En 1972, Poiret montre ses écrits à Michel Serrault. L’argument de la pièce est connu. Georges et Albin forment un ménage et tiennent une boîte de travestis à Saint-Tropez qui s'appelle La Cage aux folles. Albin est, sous le pseudonyme de Zaza Napoli, la vedette du spectacle.

Comme toutes les stars, elle est capricieuse, un peu jalouse, excentrique. Lorsque surgit le fils que Georges a eu jadis dans un moment d’égarement, et que celui-ci s’apprête à épouser la fille d’un politicien qui ne rigole pas avec les bonnes mœurs, les ennuis commencent.

>>Un reportage sur la pièce de théâtre "La cage aux folles" (Archives INA):

"La cage aux folles" vaut à Poiret et à sa Zaza préférée le Prix des Humoristes en juin 1973. Le succès attire bientôt les producteurs étrangers. On doit monter la pièce en Italie, en Allemagne, en Argentine, au Venezuela. La pièce est également annoncée à Broadway.

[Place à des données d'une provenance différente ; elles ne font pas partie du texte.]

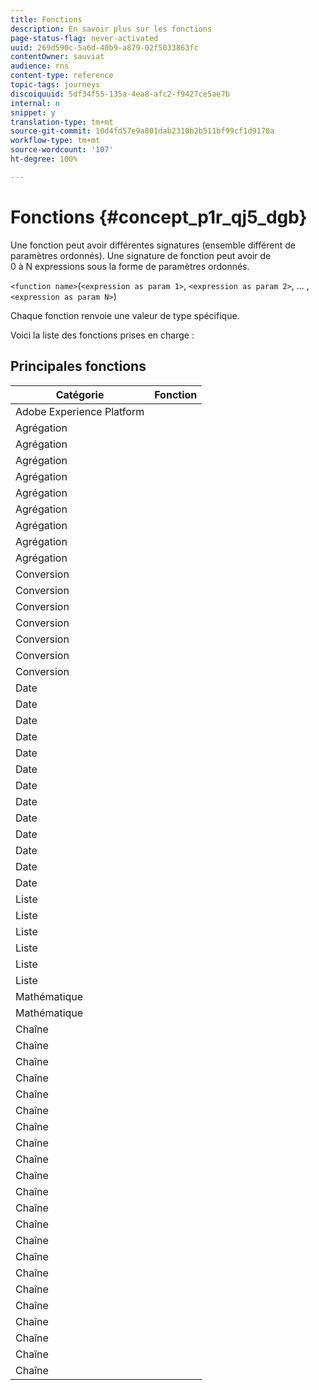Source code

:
 ```yaml
---
title: Fonctions
description: En savoir plus sur les fonctions
page-status-flag: never-activated
uuid: 269d590c-5a6d-40b9-a879-02f5033863fc
contentOwner: sauviat
audience: rns
content-type: reference
topic-tags: journeys
discoiquuid: 5df34f55-135a-4ea8-afc2-f9427ce5ae7b
internal: n
snippet: y
translation-type: tm+mt
source-git-commit: 10d4fd57e9a801dab2310b2b511bf99cf1d9170a
workflow-type: tm+mt
source-wordcount: '107'
ht-degree: 100%

---
```



# Fonctions {#concept_p1r_qj5_dgb}

Une fonction peut avoir différentes signatures (ensemble différent de paramètres ordonnés). Une signature de fonction peut avoir de 0 à N expressions sous la forme de paramètres ordonnés.

`<function name>`(`<expression as param 1>`, `<expression as param 2>`, ... ,`<expression as param N>`)

Chaque fonction renvoie une valeur de type spécifique.

Voici la liste des fonctions prises en charge :

## Principales fonctions

| Catégorie | Fonction |
|-------------|-----------------------|
| Adobe Experience Platform | [](../functions/functioninsegment.md) |
| Agrégation | [](../functions/functionavg.md) |
| Agrégation | [](../functions/functioncount.md) |
| Agrégation | [](../functions/functioncountonlynull.md) |
| Agrégation | [](../functions/functioncountwithnull.md) |
| Agrégation | [](../functions/functiondistinctcount.md) |
| Agrégation | [](../functions/functiondistinctcountwithnull.md) |
| Agrégation | [](../functions/functionmax.md) |
| Agrégation | [](../functions/functionmin.md) |
| Agrégation | [](../functions/functionsum.md) |
| Conversion | [](../functions/functiontobool.md) |
| Conversion | [](../functions/functiontodatetime.md) |
| Conversion | [](../functions/functiontodatetimeonly.md) |
| Conversion | [](../functions/functiontodecimal.md) |
| Conversion | [](../functions/functiontoduration.md) |
| Conversion | [](../functions/functiontointeger.md) |
| Conversion | [](../functions/functiontostring.md) |
| Date | [](../functions/functioncurrenttimeinmillis.md) |
| Date | [](../functions/functioninlastdays.md) |
| Date | [](../functions/functioninlasthours.md) |
| Date | [](../functions/functioninlastmonths.md) |
| Date | [](../functions/functioninlastyears.md) |
| Date | [](../functions/functioninnextdays.md) |
| Date | [](../functions/functioninnexthours.md) |
| Date | [](../functions/functioninnextmonths.md) |
| Date | [](../functions/functioninnextyears.md) |
| Date | [](../functions/functionnow.md) |
| Date | [](../functions/functionnowwithdelta.md) |
| Date | [](../functions/functionsethours.md) |
| Date | [](../functions/functionsetdays.md) |
| Liste | [](../functions/functiondistinct.md) |
| Liste | [](../functions/functiondistinctcount.md) |
| Liste | [](../functions/functionin.md) |
| Liste | [](../functions/functionlistsize.md) |
| Liste | [](../functions/functionserializelist.md) |
| Liste | [](../functions/functionsort.md) |
| Mathématique | [](../functions/functionrandom.md) |
| Mathématique | [](../functions/functionround.md) |
| Chaîne | [](../functions/functionconcat.md) |
| Chaîne | [](../functions/functioncontain.md) |
| Chaîne | [](../functions/functioncontainwithignorecase.md) |
| Chaîne | [](../functions/functionendwith.md) |
| Chaîne | [](../functions/functionendwithignorecase.md) |
| Chaîne | [](../functions/functionequalignorecase.md) |
| Chaîne | [](../functions/functionindexof.md) |
| Chaîne | [](../functions/functionisempty.md) |
| Chaîne | [](../functions/functionisnotempty.md) |
| Chaîne | [](../functions/functionlastindexof.md) |
| Chaîne | [](../functions/functionlength.md) |
| Chaîne | [](../functions/functionlower.md) |
| Chaîne | [](../functions/functionmatchregexp.md) |
| Chaîne | [](../functions/functionnotequalignorecase.md) |
| Chaîne | [](../functions/functionreplace.md) |
| Chaîne | [](../functions/functionreplaceall.md) |
| Chaîne | [](../functions/functionstartwith.md) |
| Chaîne | [](../functions/functionstartwithignorecase.md) |
| Chaîne | [](../functions/functionsubstr.md) |
| Chaîne | [](../functions/functiontrim.md) |
| Chaîne | [](../functions/functionupper.md) |
| Chaîne | [](../functions/functionuuid.md) |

Poiret, qui était jusqu’alors honorablement connu dans les milieux du spectacle, devient un personnage de la scène parisienne. Le succès de la pièce a fait de lui un auteur courtisé, sur lequel on sait pouvoir compter pour remplir les salles. Quant à Michel Serrault, il devient tout simplement une star.

En 1977, Jean Poiret, rattrapé par des ennuis de santé passe à autre chose. C’est là qu’il commence à adapter "La Cage aux folles" pour le cinéma.

>> Réactions de la communauté homosexuelle:

La pièce s'est jouée à guichets fermés pendant des années et a le mérite, en 1973, de traiter d’une homosexualité décomplexée, exposée au grand jour.

En prenant l’homosexualité comme argument, Poiret met brutalement sur la table la vie d’hommes et de femmes restés dans l’ombre.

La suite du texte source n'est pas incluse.